** Records to use **
--------------------------------

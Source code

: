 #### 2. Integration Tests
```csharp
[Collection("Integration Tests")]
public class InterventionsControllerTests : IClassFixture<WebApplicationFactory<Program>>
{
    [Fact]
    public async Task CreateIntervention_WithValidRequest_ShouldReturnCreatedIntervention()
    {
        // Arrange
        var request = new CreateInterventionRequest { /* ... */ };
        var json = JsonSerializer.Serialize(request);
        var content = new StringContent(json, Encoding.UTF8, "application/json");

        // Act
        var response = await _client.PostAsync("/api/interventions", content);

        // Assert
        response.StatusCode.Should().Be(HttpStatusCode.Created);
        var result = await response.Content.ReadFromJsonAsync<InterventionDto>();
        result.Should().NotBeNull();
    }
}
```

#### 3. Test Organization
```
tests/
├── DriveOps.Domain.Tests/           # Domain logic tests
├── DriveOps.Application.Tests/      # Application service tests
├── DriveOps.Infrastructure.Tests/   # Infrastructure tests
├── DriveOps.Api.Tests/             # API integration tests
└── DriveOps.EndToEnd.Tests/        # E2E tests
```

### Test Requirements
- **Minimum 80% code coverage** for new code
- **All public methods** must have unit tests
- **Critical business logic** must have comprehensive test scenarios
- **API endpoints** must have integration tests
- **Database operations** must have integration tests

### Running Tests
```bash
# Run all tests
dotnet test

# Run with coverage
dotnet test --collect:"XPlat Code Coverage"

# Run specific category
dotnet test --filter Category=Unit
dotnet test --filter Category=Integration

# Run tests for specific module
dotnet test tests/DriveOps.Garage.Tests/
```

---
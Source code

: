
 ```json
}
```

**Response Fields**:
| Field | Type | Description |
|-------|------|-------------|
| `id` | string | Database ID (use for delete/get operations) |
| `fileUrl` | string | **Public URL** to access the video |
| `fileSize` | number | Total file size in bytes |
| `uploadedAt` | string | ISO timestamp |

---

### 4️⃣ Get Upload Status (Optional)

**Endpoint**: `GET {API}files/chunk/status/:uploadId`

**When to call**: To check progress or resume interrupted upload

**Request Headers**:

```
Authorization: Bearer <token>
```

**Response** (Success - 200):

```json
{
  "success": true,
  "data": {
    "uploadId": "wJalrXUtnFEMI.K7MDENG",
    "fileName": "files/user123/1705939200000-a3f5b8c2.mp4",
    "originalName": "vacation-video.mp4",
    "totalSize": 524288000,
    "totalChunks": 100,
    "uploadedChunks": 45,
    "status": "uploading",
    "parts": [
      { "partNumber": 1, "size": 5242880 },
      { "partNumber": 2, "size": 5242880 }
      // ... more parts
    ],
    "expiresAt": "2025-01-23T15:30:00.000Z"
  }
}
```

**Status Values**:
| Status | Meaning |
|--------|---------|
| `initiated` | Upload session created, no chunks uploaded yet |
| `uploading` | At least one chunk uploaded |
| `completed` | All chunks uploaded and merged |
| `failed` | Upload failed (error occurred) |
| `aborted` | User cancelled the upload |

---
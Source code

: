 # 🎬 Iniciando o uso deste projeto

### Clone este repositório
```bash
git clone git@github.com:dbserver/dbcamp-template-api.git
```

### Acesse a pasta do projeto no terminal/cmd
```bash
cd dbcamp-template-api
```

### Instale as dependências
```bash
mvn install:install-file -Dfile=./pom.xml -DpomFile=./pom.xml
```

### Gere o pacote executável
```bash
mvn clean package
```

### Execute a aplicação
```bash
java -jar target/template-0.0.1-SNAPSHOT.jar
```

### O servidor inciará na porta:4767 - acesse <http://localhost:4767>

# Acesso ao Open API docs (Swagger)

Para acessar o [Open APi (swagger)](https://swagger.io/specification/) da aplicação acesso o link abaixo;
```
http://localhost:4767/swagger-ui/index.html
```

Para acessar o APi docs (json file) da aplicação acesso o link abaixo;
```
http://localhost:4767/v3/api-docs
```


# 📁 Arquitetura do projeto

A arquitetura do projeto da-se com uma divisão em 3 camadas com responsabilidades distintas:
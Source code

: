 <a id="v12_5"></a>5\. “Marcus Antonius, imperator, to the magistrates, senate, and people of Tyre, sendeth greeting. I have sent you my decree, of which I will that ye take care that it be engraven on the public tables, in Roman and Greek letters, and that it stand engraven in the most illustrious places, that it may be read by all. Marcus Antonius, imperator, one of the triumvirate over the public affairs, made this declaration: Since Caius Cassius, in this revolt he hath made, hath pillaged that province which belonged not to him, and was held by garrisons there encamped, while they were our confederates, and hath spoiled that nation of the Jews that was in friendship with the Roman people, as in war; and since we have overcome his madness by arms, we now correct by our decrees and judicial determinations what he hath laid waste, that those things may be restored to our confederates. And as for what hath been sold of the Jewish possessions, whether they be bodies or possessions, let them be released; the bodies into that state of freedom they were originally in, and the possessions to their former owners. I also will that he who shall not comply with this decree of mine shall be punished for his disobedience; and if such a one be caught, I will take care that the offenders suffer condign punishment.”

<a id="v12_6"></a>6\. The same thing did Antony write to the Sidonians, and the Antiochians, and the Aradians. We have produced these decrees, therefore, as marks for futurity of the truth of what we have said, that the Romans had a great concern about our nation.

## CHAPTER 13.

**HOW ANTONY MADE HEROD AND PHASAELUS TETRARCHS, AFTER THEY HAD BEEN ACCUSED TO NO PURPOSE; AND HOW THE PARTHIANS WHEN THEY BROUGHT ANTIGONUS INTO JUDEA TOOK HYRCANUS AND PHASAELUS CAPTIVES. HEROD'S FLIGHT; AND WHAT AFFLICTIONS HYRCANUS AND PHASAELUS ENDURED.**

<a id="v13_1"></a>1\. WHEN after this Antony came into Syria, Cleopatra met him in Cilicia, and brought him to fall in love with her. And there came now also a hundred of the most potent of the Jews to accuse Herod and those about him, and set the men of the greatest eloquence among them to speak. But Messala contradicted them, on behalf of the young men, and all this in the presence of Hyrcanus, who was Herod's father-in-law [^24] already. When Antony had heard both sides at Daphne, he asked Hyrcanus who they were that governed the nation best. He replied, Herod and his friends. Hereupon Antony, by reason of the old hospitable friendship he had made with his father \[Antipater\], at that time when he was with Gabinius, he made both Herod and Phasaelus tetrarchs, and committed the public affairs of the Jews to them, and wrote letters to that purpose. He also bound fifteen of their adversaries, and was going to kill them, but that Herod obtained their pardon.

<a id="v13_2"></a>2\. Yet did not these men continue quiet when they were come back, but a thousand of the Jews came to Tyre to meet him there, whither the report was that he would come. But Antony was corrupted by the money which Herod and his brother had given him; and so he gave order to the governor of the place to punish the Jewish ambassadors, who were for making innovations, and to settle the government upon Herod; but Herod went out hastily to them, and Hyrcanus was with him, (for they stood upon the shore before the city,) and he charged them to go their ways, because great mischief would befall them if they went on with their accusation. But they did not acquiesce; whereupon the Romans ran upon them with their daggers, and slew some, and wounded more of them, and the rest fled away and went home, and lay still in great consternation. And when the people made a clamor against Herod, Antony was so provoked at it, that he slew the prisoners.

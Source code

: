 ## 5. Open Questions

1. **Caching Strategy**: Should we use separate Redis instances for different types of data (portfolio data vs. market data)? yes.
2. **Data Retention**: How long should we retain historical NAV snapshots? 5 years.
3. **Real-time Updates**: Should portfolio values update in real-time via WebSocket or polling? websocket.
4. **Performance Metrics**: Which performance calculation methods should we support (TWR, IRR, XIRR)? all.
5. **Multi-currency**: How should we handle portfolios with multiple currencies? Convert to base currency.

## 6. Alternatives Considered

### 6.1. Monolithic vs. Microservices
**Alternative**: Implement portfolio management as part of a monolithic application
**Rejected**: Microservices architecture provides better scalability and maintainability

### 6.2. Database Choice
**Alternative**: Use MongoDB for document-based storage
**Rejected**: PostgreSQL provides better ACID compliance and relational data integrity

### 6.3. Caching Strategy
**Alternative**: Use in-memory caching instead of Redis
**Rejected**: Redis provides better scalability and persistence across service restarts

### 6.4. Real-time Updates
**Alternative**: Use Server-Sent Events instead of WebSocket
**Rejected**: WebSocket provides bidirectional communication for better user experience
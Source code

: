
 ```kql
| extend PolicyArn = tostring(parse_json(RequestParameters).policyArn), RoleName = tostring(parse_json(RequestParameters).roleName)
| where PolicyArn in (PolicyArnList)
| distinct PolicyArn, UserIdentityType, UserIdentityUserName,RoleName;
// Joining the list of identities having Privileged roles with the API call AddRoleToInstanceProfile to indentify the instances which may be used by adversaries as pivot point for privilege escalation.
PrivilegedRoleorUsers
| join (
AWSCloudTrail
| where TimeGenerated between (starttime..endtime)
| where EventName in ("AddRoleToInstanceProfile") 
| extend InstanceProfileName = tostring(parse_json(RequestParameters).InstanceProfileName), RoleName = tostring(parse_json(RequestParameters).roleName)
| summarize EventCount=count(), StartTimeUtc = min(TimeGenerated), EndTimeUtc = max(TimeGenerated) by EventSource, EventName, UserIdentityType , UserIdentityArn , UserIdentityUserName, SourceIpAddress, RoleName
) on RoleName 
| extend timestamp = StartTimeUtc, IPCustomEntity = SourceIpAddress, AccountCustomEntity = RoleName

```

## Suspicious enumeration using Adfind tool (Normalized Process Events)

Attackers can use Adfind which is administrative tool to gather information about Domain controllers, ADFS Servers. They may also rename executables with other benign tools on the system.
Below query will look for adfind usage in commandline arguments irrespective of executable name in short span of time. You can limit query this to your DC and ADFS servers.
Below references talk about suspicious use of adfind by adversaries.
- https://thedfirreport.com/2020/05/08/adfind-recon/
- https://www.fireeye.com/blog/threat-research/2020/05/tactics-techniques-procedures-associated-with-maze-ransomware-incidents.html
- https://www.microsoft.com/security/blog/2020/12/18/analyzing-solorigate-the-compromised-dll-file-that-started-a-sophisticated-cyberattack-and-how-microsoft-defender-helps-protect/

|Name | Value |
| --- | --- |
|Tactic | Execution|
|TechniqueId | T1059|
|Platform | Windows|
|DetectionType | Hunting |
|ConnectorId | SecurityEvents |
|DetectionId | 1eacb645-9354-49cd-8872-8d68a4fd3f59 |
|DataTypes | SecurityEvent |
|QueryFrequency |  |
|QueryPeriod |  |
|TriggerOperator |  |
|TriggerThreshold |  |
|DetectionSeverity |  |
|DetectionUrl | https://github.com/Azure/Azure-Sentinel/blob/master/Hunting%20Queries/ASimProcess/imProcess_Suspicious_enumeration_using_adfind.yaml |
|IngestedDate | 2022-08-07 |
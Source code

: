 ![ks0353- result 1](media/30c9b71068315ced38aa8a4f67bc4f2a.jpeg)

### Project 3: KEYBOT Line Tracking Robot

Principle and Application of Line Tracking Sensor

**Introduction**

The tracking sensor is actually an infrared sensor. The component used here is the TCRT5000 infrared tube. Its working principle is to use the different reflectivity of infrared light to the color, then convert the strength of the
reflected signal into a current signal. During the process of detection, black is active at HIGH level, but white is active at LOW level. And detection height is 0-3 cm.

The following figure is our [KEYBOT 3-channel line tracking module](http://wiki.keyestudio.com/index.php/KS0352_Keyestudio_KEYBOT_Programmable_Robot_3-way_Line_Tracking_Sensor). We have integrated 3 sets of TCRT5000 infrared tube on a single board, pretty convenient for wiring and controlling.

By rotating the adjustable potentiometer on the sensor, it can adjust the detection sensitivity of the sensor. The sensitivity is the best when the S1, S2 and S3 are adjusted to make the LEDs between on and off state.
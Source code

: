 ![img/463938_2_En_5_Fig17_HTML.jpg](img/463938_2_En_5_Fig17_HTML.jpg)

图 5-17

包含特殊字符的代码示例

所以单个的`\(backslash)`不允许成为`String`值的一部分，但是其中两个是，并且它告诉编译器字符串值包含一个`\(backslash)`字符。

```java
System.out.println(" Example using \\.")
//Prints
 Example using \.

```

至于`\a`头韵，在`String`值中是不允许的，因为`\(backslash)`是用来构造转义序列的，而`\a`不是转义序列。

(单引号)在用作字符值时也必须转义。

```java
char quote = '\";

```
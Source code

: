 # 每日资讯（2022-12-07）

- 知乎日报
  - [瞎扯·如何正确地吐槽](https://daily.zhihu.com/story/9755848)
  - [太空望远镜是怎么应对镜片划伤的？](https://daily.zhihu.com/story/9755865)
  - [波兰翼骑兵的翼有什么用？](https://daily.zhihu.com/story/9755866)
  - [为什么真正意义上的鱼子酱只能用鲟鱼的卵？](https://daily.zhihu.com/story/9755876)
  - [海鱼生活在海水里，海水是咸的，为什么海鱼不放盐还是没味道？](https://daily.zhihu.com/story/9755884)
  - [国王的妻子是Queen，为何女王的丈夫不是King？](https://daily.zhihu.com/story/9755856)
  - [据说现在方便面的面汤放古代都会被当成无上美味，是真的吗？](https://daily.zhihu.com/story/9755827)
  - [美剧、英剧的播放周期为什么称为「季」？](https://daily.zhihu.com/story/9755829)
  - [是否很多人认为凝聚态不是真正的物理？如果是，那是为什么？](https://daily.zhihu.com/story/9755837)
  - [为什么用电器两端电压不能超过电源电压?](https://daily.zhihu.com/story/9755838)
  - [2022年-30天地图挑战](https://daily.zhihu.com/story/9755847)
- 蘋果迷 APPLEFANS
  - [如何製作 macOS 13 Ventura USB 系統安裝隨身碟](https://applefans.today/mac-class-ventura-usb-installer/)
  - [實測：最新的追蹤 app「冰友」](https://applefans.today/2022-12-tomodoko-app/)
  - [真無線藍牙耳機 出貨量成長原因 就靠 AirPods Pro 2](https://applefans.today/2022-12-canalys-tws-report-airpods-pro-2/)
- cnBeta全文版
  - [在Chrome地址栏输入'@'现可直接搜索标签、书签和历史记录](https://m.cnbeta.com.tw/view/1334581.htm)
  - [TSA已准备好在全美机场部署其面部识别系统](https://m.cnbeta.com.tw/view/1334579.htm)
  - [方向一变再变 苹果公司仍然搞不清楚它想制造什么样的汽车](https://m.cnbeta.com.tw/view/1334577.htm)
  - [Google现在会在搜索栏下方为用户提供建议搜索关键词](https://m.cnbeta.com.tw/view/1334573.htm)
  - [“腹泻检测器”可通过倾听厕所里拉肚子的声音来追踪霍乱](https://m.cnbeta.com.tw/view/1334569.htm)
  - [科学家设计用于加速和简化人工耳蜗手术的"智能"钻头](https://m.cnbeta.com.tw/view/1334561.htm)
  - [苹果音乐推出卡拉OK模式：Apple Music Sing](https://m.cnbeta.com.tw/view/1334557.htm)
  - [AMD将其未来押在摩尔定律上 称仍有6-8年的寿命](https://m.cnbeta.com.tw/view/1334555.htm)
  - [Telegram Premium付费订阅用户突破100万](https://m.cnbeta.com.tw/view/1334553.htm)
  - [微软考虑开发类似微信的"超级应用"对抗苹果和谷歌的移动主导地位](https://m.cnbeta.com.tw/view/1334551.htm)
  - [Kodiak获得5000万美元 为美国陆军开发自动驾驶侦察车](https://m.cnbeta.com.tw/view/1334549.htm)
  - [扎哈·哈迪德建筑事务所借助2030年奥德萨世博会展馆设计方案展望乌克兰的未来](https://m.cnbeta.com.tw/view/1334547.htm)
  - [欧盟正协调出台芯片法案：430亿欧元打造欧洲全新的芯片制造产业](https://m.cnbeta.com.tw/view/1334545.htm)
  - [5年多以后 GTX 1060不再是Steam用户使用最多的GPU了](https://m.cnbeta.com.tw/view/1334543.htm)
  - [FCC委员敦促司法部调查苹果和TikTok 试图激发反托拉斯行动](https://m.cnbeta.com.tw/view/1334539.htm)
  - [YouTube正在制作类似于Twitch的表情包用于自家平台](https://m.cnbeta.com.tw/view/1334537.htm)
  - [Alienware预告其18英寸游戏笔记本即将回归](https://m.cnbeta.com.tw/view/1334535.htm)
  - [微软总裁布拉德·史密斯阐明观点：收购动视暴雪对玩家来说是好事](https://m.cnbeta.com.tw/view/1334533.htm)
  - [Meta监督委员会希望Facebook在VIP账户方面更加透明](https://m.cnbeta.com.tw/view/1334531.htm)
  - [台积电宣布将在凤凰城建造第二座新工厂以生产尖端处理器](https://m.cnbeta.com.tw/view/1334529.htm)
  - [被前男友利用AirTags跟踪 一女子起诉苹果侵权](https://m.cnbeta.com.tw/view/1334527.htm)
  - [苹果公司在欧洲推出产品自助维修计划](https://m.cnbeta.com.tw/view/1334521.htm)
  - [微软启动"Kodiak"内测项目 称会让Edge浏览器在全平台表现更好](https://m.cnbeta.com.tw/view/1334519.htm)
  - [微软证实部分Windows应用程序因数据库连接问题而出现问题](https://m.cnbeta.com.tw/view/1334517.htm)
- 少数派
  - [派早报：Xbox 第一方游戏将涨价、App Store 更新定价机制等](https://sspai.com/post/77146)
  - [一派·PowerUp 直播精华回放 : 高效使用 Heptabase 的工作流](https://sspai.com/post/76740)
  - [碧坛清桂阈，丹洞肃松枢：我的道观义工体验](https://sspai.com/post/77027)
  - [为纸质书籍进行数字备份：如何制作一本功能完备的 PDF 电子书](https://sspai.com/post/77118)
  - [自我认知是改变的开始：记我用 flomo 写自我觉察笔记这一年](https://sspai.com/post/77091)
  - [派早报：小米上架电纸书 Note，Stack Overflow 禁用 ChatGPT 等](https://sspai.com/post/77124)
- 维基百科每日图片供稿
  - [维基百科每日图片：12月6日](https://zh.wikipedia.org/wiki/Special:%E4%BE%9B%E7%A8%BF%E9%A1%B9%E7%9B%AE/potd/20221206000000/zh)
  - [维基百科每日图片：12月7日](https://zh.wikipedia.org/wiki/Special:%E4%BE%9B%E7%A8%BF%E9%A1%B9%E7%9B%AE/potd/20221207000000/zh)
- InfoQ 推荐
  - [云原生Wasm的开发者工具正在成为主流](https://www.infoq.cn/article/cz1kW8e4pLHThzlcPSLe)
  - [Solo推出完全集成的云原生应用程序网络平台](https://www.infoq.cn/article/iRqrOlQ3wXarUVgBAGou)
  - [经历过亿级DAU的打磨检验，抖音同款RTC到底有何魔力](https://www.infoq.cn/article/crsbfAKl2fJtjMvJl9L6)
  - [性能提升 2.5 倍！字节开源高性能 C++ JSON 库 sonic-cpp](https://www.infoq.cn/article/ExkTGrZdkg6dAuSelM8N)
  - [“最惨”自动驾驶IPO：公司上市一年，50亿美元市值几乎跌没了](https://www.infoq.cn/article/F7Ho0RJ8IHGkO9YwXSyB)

--------------------------------

** What the exercise asks **
Please transcribe only the lines in the records above running from the line that has "By rotating the" through the line that has "- [太空望远镜是怎么应对镜", both included, exactly as they appear.

** Worked solution **
By rotating the adjustable potentiometer on the sensor, it can adjust the detection sensitivity of the sensor. The sensitivity is the best when the S1, S2 and S3 are adjusted to make the LEDs between on and off state.
Source code

: ![img/463938_2_En_5_Fig17_HTML.jpg](img/463938_2_En_5_Fig17_HTML.jpg)

图 5-17

包含特殊字符的代码示例

所以单个的`\(backslash)`不允许成为`String`值的一部分，但是其中两个是，并且它告诉编译器字符串值包含一个`\(backslash)`字符。

```java
System.out.println(" Example using \\.")
//Prints
 Example using \.

```

至于`\a`头韵，在`String`值中是不允许的，因为`\(backslash)`是用来构造转义序列的，而`\a`不是转义序列。

(单引号)在用作字符值时也必须转义。

```java
char quote = '\";

```
Source code

: # 每日资讯（2022-12-07）

- 知乎日报
  - [瞎扯·如何正确地吐槽](https://daily.zhihu.com/story/9755848)
  - [太空望远镜是怎么应对镜片划伤的？](https://daily.zhihu.com/story/9755865)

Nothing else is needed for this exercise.